Exhibition Brochure Introduction | Late Prehistoric | Bronze Age | Chu Culture | Early Imperial | Timeline
Early Imperial China
The word "China" may derive from Qin (pronounced "chin"), a state near the western frontier. In 221 B.C. the king of Qin united squabbling, disparate kingdoms to create China's first centralized government. The empire he established was consolidated during the ensuing Han dynasty and lasted until 1911. The grandeur of the First Emperor's ambitions and achievements is mirrored in his burial complex, discovered in 1974 outside his capital near modern Xi'an. Still only partly excavated, the complex includes three huge underground pits containing seven thousand life-size terra-cotta foot soldiers, archers, charioteers, and commanders as well as chariots and clay horses, all for the emperor's protection in the next life (nos. 123-128). The terra-cotta warriors may have been substitutes for burying sacrificial victims, a practice known from Shang times and one that Confucius had decried as wasteful in the fifth century B.C. The First Emperor himself was buried beneath a huge earthen mound that has not yet been excavated and may have been looted in antiquity.
![]()
Political unification led to cultural unity as well, as exemplified by
the two jade burial suits in the exhibition. One was made for the imperial
Han prince Liu Sheng, who was buried in a rock-cut tomb at the northern
site of Mancheng in 113 B.C. (no. 129; fig. 8). Fashioned from nearly
twenty-five hundred jade plaques knotted together with gold wire, the suit
perhaps served as armor to protect the body from evil spirits and the
forces of decay. Jade suits were thought to be the prerogative of the
imperial family, until 1983 when a jade suit sewn with red silk was
unearthed in the tomb of the king of Nanyue in southernmost China (no.

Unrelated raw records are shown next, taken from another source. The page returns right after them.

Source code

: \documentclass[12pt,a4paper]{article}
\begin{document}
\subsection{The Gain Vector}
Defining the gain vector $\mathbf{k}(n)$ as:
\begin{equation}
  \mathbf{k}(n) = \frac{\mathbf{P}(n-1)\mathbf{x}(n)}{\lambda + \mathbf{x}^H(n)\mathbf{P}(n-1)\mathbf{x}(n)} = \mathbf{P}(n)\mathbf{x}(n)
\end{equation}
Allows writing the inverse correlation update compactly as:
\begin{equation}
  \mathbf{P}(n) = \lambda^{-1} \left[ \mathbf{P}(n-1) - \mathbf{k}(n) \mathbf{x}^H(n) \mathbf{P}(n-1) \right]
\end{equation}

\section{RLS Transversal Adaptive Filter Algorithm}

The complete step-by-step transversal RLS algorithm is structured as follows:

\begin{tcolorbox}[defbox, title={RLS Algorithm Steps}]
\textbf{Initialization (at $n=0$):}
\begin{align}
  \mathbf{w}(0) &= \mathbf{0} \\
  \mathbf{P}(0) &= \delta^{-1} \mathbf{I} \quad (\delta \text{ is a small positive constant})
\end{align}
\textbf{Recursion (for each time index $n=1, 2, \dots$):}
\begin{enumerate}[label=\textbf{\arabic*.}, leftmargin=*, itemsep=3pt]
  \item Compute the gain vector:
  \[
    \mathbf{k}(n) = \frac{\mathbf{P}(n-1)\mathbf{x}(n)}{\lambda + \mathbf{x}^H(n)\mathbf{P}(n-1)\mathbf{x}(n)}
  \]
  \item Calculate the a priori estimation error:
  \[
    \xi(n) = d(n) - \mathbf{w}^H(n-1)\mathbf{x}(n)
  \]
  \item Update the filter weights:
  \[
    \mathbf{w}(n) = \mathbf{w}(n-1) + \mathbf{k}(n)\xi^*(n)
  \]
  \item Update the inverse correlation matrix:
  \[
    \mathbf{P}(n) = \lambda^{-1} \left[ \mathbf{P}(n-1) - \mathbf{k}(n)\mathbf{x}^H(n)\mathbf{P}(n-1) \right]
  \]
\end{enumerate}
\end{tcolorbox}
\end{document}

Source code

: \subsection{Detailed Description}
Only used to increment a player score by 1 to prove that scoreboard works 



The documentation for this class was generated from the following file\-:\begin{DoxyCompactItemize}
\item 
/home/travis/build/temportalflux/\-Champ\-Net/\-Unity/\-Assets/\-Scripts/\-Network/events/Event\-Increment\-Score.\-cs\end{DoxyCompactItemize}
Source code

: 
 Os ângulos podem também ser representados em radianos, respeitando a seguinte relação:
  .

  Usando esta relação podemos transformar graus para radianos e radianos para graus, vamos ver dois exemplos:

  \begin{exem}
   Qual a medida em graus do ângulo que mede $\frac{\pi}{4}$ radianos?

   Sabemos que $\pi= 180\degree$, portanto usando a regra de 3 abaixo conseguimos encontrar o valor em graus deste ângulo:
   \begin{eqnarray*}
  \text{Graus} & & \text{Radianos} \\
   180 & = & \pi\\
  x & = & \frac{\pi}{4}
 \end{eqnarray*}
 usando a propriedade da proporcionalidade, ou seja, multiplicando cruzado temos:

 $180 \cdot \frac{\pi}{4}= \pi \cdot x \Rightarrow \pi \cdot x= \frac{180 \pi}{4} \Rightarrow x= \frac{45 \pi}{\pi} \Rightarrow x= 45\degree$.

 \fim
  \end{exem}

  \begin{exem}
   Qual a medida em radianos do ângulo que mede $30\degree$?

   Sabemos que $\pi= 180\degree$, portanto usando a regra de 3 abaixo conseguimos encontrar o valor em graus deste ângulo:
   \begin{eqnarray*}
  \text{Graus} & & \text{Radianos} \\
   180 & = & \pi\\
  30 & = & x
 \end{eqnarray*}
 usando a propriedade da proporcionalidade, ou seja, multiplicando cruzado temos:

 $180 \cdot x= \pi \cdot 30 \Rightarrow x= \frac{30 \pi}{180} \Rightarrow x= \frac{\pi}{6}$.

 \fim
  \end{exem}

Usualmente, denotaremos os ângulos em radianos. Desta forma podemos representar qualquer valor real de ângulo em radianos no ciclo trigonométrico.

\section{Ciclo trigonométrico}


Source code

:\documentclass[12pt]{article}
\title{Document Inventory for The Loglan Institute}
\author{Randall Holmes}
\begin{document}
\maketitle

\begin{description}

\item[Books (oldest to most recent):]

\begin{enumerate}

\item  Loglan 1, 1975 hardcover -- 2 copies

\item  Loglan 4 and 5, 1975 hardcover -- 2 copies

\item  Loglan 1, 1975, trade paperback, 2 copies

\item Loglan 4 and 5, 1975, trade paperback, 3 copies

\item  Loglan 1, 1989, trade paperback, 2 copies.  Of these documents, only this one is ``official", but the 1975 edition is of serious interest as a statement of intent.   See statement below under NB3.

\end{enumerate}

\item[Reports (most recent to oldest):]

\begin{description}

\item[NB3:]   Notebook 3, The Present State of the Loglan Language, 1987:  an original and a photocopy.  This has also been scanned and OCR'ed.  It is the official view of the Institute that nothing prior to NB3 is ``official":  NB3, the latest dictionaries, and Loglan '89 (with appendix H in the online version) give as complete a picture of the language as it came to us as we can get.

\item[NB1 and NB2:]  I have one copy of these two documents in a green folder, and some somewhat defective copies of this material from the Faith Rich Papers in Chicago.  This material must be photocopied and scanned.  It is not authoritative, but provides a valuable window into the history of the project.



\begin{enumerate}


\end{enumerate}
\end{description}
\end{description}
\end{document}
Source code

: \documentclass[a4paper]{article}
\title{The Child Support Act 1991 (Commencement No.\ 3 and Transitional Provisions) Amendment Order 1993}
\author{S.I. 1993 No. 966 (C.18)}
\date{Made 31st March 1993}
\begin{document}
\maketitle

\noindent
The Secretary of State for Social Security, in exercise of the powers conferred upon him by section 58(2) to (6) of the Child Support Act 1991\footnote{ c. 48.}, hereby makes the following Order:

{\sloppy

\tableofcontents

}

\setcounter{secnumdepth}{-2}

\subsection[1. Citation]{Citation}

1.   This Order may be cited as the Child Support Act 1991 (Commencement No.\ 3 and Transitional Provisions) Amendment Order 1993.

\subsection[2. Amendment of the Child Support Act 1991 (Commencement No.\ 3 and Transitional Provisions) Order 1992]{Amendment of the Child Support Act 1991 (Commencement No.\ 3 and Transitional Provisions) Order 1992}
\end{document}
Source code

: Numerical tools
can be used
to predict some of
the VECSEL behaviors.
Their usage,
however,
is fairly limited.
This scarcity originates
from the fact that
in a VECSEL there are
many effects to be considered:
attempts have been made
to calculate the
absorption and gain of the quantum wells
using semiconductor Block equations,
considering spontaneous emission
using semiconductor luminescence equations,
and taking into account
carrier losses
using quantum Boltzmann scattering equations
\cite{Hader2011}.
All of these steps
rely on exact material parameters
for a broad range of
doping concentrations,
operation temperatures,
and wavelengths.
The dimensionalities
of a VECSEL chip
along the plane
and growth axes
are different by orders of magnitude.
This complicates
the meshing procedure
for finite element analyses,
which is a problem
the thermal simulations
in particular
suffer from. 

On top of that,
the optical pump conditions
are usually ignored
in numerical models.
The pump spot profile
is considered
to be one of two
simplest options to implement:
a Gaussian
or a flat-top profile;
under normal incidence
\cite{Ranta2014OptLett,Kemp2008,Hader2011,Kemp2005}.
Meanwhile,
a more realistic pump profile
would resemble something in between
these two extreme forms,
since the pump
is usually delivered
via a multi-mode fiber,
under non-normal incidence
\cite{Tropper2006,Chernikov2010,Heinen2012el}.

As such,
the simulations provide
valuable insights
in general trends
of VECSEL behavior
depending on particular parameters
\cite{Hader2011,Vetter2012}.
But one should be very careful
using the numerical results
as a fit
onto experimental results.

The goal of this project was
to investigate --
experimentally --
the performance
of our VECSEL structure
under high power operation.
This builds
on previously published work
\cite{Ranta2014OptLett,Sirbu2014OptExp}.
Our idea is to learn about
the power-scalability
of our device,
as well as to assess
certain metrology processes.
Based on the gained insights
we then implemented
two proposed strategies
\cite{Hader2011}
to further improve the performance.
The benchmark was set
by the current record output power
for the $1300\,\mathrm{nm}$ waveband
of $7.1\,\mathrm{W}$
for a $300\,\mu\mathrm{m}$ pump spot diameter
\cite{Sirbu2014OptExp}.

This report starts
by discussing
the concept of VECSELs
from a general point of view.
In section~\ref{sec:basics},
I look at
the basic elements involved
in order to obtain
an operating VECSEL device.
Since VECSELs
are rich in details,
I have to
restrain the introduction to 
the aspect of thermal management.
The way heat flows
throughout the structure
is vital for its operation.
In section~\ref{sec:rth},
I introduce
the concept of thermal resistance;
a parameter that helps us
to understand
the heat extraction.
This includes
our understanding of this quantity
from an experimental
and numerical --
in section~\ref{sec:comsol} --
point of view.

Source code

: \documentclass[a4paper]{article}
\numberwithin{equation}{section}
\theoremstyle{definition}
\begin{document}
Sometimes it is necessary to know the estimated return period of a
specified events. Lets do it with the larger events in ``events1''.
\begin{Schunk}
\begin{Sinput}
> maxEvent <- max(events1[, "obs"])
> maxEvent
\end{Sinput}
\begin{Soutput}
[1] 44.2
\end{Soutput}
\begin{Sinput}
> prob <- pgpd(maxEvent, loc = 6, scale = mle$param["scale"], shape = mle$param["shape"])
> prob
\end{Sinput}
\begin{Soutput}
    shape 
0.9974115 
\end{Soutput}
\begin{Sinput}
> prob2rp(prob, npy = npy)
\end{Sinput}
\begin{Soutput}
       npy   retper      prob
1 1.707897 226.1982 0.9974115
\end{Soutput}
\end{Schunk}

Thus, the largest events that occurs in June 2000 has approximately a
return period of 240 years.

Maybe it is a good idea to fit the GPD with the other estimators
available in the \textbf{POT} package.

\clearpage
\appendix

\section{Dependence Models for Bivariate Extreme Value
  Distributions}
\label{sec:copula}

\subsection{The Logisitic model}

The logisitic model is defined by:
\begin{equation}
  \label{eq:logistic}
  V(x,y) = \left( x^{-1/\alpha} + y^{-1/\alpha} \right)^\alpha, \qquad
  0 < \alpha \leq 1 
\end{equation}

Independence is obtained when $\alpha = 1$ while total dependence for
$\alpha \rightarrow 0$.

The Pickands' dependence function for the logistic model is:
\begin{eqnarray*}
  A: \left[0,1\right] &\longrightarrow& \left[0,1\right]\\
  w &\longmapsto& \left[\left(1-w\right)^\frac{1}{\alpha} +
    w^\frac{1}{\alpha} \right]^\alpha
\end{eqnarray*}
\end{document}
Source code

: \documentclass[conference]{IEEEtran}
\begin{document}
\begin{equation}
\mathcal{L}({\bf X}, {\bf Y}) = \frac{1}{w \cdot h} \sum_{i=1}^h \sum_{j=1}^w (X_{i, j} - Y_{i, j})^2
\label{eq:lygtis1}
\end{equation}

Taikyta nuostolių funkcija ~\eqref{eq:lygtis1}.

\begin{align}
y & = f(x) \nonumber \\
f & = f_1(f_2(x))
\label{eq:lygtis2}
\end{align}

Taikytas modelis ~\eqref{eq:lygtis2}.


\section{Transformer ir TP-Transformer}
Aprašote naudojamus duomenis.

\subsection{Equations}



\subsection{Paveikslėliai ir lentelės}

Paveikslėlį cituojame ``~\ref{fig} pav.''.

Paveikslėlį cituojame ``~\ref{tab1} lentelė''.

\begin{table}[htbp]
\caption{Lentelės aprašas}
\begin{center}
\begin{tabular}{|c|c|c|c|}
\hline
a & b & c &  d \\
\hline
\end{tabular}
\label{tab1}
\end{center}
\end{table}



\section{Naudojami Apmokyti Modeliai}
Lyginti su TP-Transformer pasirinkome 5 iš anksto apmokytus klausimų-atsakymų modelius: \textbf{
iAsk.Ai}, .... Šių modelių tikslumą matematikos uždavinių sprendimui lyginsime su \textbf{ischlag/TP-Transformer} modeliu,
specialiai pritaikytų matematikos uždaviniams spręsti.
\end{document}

139). Made within ten years of each other but for tombs more than two
thousand miles apart, these suits demonstrate that shared beliefs and
burial practices linked distant parts of China.
![]()
The art of the early imperial period also reflects the results of
diplomatic relations and trade with other Asian cultures, which exposed the
Chinese to foreign ideas as well. The most famous trade route, the Silk
Road, stretched from central China to western Asia, but other land and sea
routes connected China to India and southeast Asia. Buddhism, which arose
in India, reached China in the first century A.D. The Buddhist statues from
Qingzhou (no. 152; fig. 9) and the gold and silver objects found in the
crypt of the Famen Monastery testify to its profound influence on Chinese
religious life.
![]()
Interest in the outside world intensified during the prosperous Tang
dynasty (618-907), when the capital at Xi'an became the largest, most
cosmopolitan city in the world. Flourishing trade with the West sparked a
demand for luxury goods from Persia and western Asia. The ceramic figurines
of women playing musical instruments and hunters on horseback (nos. 170-171) reflect a fascination with western Asian music, costumes, and horses,
which were much larger than the ponies native to China. Found in tombs,
these figures are mingqi, grave goods that magically served and entertained
the deceased in the next life. A lively new spirit also pervades a painted
relief from the tenth-century tomb of Wang Chuzhi (no. 175; fig. 10),
excavated in 1995. It depicts female musicians performing a concert much
like those Wang Chuzhi would have enjoyed during his life at court. Ever
since the Shang dynasty, the Chinese had considered the afterlife
unthinkable without music. In the Bronze Age, however, making music on
majestic sets of bells was a solemn rite honoring ancestral spirits. The
female orchestra performing for Wang Chuzhi's eternal pleasure illustrates
a fundamental change that had occurred over the period covered by the
exhibition. Initially focused on religious ritual, Chinese art gradually
embraced the secular realm to express the worldly concerns and delights of
individuals.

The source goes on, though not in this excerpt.